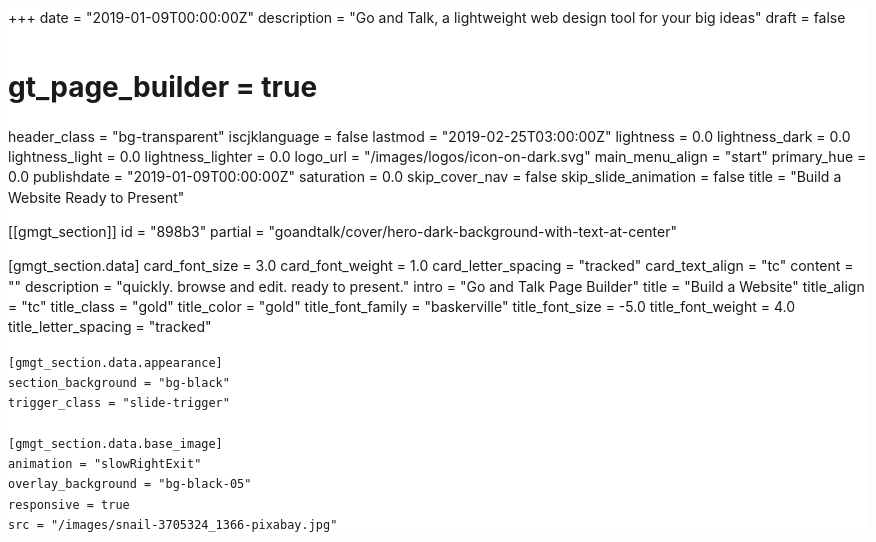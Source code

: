 +++
date = "2019-01-09T00:00:00Z"
description = "Go and Talk, a lightweight web design tool for your big ideas"
draft = false
# gt_page_builder = true
header_class = "bg-transparent"
iscjklanguage = false
lastmod = "2019-02-25T03:00:00Z"
lightness = 0.0
lightness_dark = 0.0
lightness_light = 0.0
lightness_lighter = 0.0
logo_url = "/images/logos/icon-on-dark.svg"
main_menu_align = "start"
primary_hue = 0.0
publishdate = "2019-01-09T00:00:00Z"
saturation = 0.0
skip_cover_nav = false
skip_slide_animation = false
title = "Build a Website Ready to Present"

[[gmgt_section]]
id = "898b3"
partial = "goandtalk/cover/hero-dark-background-with-text-at-center"

  [gmgt_section.data]
  card_font_size = 3.0
  card_font_weight = 1.0
  card_letter_spacing = "tracked"
  card_text_align = "tc"
  content = ""
  description = "quickly. browse and edit. ready to present."
  intro = "Go and Talk Page Builder"
  title = "Build a Website"
  title_align = "tc"
  title_class = "gold"
  title_color = "gold"
  title_font_family = "baskerville"
  title_font_size = -5.0
  title_font_weight = 4.0
  title_letter_spacing = "tracked"

    [gmgt_section.data.appearance]
    section_background = "bg-black"
    trigger_class = "slide-trigger"

    [gmgt_section.data.base_image]
    animation = "slowRightExit"
    overlay_background = "bg-black-05"
    responsive = true
    src = "/images/snail-3705324_1366-pixabay.jpg"
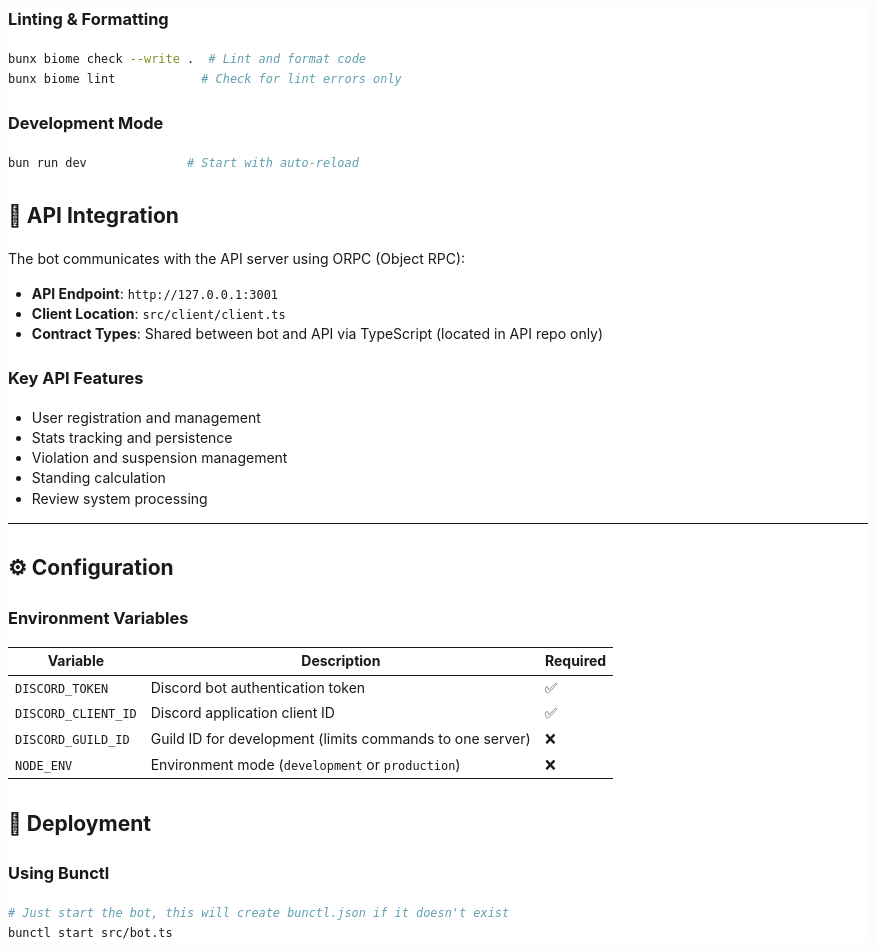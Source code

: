 ### Linting & Formatting
```bash
bunx biome check --write .  # Lint and format code
bunx biome lint            # Check for lint errors only
```

### Development Mode
```bash
bun run dev              # Start with auto-reload
```

## 🔗 API Integration

The bot communicates with the API server using ORPC (Object RPC):
- **API Endpoint**: `http://127.0.0.1:3001`
- **Client Location**: `src/client/client.ts`
- **Contract Types**: Shared between bot and API via TypeScript (located in API repo only)

### Key API Features
- User registration and management
- Stats tracking and persistence
- Violation and suspension management
- Standing calculation
- Review system processing

---

## ⚙️ Configuration

### Environment Variables

| Variable | Description | Required |
|----------|-------------|----------|
| `DISCORD_TOKEN` | Discord bot authentication token | ✅ |
| `DISCORD_CLIENT_ID` | Discord application client ID | ✅ |
| `DISCORD_GUILD_ID` | Guild ID for development (limits commands to one server) | ❌ |
| `NODE_ENV` | Environment mode (`development` or `production`) | ❌ |


## 🚢 Deployment

### Using Bunctl

```bash
# Just start the bot, this will create bunctl.json if it doesn't exist
bunctl start src/bot.ts
```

════════════════

From the material given, work out how many lines hold the string "data"; state that number and nothing further.

### ANSWER
3